*Data supplied*.
# # #
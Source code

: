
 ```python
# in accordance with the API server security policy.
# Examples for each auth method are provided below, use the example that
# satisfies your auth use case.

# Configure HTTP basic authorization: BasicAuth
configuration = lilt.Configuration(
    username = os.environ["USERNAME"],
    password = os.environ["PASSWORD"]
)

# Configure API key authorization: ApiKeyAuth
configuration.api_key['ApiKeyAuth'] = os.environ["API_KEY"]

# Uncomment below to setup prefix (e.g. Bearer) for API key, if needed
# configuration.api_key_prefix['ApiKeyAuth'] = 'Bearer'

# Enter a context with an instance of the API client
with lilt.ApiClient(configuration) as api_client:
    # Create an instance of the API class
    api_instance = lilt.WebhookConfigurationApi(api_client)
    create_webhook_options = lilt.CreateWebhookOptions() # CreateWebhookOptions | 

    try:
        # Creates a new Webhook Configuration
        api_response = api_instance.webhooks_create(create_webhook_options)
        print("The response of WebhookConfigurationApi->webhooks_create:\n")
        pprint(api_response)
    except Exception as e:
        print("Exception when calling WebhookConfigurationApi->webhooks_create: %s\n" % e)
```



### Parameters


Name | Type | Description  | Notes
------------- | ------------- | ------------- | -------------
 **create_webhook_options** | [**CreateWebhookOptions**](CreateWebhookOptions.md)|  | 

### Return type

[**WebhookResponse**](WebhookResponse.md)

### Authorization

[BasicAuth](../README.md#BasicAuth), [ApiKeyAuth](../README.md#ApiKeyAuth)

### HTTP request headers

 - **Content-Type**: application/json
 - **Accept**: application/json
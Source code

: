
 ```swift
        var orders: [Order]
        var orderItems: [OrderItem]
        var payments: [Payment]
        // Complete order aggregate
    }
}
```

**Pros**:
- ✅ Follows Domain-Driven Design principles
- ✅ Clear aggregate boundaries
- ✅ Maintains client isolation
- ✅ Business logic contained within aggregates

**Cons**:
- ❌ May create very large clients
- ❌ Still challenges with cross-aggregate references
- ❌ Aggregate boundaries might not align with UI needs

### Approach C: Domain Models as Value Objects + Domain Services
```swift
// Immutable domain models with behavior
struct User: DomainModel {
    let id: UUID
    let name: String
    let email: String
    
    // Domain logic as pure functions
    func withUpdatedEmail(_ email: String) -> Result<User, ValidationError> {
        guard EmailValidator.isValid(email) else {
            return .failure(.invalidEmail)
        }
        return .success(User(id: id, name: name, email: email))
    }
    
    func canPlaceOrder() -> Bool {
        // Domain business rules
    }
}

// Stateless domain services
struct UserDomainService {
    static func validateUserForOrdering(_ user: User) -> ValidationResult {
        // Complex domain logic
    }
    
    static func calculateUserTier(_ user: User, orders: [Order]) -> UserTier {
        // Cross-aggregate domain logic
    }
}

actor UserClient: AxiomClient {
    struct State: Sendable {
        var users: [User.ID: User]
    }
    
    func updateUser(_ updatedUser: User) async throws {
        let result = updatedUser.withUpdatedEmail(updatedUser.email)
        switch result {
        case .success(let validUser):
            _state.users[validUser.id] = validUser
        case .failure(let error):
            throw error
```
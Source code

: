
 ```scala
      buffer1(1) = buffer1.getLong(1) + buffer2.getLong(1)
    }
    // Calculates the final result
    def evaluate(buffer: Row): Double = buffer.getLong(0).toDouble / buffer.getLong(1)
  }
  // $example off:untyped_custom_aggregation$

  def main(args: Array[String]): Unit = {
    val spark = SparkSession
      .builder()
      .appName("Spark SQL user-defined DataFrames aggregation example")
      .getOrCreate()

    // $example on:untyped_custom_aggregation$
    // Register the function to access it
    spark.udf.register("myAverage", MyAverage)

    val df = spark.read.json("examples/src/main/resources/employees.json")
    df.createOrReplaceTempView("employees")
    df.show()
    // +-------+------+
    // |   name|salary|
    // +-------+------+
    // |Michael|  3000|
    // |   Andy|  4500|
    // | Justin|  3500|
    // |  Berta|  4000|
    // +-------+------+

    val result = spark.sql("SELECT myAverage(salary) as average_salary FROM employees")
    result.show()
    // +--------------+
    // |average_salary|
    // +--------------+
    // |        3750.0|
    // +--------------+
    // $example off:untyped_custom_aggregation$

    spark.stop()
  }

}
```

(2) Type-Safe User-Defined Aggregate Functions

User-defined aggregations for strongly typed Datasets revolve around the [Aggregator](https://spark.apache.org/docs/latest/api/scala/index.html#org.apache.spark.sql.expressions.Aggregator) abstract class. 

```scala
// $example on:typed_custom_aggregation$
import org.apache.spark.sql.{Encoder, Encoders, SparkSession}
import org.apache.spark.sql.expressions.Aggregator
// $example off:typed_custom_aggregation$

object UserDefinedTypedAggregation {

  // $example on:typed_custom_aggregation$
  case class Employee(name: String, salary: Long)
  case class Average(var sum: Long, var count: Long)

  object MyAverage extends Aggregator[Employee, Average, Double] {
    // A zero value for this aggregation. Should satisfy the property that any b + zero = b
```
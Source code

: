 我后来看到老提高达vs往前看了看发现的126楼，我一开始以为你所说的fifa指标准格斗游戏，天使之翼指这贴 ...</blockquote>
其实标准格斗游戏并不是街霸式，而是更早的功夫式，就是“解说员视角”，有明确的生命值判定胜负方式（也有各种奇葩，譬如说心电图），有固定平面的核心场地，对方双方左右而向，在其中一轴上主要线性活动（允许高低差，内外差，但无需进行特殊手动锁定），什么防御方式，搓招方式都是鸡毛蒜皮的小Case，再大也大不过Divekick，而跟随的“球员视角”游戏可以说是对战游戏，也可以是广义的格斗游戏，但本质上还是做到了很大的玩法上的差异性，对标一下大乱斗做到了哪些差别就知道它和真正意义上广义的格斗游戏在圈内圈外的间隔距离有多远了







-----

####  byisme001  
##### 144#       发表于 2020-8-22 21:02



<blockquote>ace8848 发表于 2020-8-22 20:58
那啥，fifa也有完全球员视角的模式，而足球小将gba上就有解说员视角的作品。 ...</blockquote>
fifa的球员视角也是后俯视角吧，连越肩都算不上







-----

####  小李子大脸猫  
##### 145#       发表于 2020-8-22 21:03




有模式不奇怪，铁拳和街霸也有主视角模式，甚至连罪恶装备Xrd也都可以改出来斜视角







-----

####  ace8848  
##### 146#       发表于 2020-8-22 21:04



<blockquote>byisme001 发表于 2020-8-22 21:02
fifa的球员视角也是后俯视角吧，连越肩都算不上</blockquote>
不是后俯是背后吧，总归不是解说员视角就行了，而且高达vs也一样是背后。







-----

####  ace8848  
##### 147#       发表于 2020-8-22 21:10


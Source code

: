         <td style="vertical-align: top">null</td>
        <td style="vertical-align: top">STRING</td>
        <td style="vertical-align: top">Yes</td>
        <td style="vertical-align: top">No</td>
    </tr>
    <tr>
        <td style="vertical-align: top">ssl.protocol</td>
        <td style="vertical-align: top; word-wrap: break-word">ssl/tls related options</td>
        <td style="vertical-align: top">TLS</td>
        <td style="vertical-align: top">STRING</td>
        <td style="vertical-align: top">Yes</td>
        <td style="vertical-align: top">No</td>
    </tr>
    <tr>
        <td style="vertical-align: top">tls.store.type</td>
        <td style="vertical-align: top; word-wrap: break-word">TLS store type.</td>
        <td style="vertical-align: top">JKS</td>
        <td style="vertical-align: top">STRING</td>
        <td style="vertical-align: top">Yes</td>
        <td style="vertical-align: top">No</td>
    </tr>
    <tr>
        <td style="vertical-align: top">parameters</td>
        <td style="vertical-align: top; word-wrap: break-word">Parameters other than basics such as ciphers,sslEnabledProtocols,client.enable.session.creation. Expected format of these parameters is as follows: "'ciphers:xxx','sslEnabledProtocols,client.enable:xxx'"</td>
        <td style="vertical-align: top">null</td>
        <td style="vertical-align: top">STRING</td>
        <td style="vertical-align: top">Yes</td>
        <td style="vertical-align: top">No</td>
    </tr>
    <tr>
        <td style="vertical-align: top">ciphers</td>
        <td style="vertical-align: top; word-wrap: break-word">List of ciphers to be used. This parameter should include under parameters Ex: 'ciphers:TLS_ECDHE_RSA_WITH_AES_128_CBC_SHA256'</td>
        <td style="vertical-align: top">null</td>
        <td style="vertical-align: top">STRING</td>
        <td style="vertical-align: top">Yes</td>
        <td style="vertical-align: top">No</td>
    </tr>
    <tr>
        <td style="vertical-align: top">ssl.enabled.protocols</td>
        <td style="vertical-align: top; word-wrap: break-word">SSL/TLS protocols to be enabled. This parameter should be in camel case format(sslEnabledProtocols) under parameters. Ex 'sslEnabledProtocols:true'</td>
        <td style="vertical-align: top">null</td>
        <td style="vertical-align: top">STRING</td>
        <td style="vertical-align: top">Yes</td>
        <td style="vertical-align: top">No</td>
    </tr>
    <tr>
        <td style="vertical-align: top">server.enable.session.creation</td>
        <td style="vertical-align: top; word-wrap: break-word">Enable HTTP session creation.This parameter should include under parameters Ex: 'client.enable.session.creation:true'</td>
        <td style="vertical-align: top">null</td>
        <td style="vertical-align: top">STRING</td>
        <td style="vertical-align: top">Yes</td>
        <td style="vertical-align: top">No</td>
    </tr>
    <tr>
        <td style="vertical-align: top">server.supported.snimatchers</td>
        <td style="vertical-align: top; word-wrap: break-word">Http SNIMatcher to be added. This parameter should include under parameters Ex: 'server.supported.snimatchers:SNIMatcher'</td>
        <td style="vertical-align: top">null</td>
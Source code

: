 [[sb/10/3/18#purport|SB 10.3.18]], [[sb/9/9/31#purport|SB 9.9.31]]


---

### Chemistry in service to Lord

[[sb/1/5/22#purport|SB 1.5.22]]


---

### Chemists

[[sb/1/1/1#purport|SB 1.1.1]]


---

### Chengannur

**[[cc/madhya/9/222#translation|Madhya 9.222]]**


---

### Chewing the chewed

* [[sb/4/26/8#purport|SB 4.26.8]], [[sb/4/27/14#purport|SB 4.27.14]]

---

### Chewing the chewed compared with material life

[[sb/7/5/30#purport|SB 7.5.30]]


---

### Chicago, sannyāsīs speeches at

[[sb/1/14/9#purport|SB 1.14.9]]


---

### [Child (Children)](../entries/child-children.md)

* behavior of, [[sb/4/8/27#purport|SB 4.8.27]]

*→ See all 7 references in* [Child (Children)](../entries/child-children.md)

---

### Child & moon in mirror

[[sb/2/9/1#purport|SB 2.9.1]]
# # #
*Required work*. Among the lines of the listing above, which ones contain the word "import"? Show them.

*Exercise result*.
import org.apache.spark.sql.{Encoder, Encoders, SparkSession}
import org.apache.spark.sql.expressions.Aggregator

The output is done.